The Art Gallery of Sudbury won the 2013 Community Builders Award for the Arts.
The Art Gallery of Sudbury (AGS) announced in 2010 its plans to build the first ever purpose-built art gallery in the Greater Sudbury area. Once erected, and with a commitment from the Carmichael family, the AGS will be renamed the Franklin Carmichael Art Centre, after one of the founding members of the Group of Seven. This new venue will dedicate 14,000 square feet to the permanent collection, national touring exhibitions as well as studio and teaching spaces.
This is a once-in-a-lifetime opportunity to add a landmark cultural tourism attraction that honours, preserves and celebrates the area’s outstanding Group of Seven heritage. As Sudbury’s surrounding landscape was a source of inspiration for Franklin Carmichael’s work, it’s a natural fit that the gallery is built here and recognizes one of Canada’s most influential artists.
The Gallery is a vibrant, multifaceted centre providing unique and exciting opportunities for children and adults to engage with visual arts.
The AGS’s permanent collection includes more than 2,000 historical and contemporary works of art. The Gallery has organized impressive exhibitions such as the recent Louie Palu: Cage Call: Life and Death in the Hard Rock Mining Belt; Bruno Cavallo: Eye of the Artist in 2004; acclaimed national exhibitions with partners such as the National Gallery of Canada for The Drawings and Paintings of Daphne Odjig: A Retrospective Exhibition in 2007; and hosted many outstanding touring exhibitions including George McLean, The Living Landscape in 2011.
As a result of the work of its dedicated staff, board and volunteers, the Gallery also offers a wide variety of education programs in both English and French to encourage art creation and appreciation among young and old alike. In 2011-12, more than 12,000 people took advantage of its engaging programs and exhibitions.
The Art Gallery of Sudbury was established in 1967 as a Centennial project of the Sudbury and District Chamber of Commerce. Originally operating as the Laurentian University Museum and Art Centre, the Gallery was incorporated in 1997 and is currently housed in a turn-of-the-century mansion.
The new facility is urgently needed as its current home is insufficient to meet the exhibition, curatorial and preservation needs of the gallery. In fact, only 10 per cent of the permanent collection can be displayed at any one time.
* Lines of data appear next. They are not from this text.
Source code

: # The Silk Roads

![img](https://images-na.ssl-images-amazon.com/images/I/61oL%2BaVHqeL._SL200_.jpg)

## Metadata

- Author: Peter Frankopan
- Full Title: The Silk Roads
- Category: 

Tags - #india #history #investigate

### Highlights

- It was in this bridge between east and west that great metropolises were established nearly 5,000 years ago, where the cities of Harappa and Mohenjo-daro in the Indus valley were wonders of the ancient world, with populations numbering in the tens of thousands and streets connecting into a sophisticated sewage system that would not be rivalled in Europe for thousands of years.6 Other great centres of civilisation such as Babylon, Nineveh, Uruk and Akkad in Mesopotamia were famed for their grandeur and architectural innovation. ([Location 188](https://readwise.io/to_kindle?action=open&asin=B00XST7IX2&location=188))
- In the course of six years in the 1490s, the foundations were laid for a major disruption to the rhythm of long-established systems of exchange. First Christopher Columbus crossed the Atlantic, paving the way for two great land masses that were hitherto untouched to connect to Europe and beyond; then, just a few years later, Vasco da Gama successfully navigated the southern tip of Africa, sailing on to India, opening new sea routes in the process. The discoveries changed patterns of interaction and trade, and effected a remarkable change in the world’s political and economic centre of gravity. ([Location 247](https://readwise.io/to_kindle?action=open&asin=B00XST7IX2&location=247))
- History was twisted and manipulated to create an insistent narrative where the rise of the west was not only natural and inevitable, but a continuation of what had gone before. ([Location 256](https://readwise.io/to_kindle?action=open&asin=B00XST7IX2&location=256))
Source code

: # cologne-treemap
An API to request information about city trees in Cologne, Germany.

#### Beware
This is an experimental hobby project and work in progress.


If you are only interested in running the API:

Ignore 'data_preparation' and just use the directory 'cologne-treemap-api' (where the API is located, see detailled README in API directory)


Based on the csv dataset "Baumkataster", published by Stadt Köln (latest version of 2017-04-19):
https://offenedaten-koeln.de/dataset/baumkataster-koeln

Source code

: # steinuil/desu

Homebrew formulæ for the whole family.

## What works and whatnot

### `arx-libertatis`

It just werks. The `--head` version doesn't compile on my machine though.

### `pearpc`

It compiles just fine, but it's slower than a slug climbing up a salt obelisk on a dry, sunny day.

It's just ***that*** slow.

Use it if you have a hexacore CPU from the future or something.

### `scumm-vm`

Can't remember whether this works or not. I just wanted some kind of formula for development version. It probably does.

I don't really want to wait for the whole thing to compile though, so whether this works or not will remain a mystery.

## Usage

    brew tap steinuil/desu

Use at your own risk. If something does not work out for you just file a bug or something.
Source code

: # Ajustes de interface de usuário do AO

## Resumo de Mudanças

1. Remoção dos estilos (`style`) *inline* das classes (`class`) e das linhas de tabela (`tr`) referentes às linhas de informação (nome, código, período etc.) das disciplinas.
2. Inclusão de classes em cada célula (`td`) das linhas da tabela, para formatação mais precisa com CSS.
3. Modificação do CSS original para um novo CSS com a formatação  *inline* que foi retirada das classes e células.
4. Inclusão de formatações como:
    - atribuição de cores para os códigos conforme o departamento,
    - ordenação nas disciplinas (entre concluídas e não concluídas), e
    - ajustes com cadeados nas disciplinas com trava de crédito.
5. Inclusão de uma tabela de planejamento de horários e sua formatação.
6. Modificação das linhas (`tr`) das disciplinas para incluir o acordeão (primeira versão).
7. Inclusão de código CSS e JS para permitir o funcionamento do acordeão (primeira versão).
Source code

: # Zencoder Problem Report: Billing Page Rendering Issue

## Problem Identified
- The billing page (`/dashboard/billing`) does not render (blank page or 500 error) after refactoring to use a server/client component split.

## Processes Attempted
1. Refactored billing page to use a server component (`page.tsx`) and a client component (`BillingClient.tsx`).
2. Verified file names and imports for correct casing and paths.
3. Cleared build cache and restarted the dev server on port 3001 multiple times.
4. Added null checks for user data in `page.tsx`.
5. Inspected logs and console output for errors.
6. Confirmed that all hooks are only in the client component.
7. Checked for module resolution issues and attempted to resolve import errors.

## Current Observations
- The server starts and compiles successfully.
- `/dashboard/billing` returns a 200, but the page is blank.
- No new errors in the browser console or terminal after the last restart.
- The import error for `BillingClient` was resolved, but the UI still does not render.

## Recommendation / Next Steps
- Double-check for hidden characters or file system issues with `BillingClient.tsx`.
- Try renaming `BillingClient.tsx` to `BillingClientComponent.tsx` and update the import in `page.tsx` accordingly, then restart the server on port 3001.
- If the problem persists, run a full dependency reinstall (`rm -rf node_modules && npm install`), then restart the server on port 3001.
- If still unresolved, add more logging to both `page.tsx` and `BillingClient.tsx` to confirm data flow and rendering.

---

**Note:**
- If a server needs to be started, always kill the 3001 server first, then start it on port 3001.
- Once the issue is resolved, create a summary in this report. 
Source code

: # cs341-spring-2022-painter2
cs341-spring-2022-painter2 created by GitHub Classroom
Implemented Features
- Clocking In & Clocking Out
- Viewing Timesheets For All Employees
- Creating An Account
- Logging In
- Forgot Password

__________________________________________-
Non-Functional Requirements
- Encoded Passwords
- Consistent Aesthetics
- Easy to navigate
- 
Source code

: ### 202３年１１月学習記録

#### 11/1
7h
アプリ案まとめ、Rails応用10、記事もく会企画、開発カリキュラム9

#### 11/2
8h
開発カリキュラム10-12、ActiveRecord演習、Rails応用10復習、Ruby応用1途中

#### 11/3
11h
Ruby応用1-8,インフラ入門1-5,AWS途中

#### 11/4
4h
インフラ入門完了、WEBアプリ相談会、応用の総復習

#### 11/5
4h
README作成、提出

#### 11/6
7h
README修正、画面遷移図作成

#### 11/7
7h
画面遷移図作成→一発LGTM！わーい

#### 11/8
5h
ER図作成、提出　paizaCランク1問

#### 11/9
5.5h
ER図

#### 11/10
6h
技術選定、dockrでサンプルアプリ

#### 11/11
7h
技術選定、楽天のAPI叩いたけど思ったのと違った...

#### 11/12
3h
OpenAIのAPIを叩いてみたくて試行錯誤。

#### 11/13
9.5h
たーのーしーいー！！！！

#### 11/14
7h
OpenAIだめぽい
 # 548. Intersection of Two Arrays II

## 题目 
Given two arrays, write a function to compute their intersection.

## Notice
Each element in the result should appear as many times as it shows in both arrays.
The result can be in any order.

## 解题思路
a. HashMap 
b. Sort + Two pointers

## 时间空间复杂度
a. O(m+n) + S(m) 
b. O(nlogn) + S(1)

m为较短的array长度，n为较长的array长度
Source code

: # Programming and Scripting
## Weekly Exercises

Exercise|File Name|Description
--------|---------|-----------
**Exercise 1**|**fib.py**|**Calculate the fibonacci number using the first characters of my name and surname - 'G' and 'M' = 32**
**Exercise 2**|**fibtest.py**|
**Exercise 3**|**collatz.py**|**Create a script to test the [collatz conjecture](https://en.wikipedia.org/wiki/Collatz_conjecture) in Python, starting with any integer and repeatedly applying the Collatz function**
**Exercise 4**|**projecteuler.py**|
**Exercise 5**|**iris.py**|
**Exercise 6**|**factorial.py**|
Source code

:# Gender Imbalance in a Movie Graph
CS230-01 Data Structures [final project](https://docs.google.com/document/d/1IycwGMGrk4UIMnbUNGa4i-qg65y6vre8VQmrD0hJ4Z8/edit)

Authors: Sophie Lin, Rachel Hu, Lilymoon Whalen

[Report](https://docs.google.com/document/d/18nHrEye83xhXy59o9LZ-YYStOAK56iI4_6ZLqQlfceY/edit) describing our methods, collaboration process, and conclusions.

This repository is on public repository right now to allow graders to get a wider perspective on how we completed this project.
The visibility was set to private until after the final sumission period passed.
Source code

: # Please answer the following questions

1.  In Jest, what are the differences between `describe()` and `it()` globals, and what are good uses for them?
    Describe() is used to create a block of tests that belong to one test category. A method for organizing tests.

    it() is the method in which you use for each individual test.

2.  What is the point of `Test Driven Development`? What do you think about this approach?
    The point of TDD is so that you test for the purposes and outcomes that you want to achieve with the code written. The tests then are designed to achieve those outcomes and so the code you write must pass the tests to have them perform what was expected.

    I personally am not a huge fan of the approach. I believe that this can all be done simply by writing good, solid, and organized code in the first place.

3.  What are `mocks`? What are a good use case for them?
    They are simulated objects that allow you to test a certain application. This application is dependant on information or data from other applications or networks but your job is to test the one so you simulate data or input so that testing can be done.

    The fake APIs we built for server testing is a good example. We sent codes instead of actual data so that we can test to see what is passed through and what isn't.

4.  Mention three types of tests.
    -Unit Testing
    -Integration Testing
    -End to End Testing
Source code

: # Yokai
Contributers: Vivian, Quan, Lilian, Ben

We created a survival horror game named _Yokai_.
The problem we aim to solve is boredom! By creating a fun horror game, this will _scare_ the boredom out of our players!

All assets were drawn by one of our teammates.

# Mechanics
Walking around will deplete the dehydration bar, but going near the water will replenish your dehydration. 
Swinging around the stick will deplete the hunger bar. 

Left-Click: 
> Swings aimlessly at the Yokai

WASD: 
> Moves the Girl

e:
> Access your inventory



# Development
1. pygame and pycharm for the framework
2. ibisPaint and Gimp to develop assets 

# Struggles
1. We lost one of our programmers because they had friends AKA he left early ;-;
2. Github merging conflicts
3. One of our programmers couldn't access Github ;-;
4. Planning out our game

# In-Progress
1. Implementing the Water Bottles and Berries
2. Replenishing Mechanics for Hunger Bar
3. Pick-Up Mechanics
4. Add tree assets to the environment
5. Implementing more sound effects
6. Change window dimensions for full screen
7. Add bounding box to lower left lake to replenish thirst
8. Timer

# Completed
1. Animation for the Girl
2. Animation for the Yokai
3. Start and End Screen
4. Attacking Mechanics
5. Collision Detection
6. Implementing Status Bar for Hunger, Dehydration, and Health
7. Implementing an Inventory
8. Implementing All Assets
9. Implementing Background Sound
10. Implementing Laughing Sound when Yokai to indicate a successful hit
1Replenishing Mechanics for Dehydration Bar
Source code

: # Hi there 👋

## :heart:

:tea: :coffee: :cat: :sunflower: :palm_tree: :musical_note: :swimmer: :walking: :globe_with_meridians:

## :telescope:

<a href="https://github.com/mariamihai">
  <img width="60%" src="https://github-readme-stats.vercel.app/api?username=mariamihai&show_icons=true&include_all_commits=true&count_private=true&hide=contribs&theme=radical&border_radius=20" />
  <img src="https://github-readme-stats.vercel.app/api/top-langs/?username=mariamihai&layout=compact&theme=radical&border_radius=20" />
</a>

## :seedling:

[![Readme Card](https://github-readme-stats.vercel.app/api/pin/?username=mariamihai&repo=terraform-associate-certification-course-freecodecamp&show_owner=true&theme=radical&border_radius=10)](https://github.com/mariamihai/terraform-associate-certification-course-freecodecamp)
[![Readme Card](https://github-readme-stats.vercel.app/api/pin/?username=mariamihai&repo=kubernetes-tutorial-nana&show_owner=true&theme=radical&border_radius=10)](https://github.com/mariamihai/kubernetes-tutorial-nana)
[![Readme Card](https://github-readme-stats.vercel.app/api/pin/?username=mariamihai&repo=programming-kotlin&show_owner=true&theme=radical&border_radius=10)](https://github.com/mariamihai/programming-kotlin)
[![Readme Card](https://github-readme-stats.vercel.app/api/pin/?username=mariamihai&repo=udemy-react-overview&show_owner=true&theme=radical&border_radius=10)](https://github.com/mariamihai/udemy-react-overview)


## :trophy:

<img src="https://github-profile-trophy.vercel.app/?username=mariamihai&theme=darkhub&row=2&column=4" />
Though an exact location has yet to be determined, it will be built in the downtown core where it can enrich the city centre and play a role in the revitalization and economic growth of the city and northeastern Ontario. It will attract tourists, create new jobs, educate young and old alike, undertake innovative curatorial directions, be a source of community pride and a centerpiece for the vibrant and creative arts community of Greater Sudbury.
The Franklin Carmichael Art Centre will be central in leading the way in arts and culture development for northeastern Ontario and is a key building block for the City of Greater Sudbury’s future plans.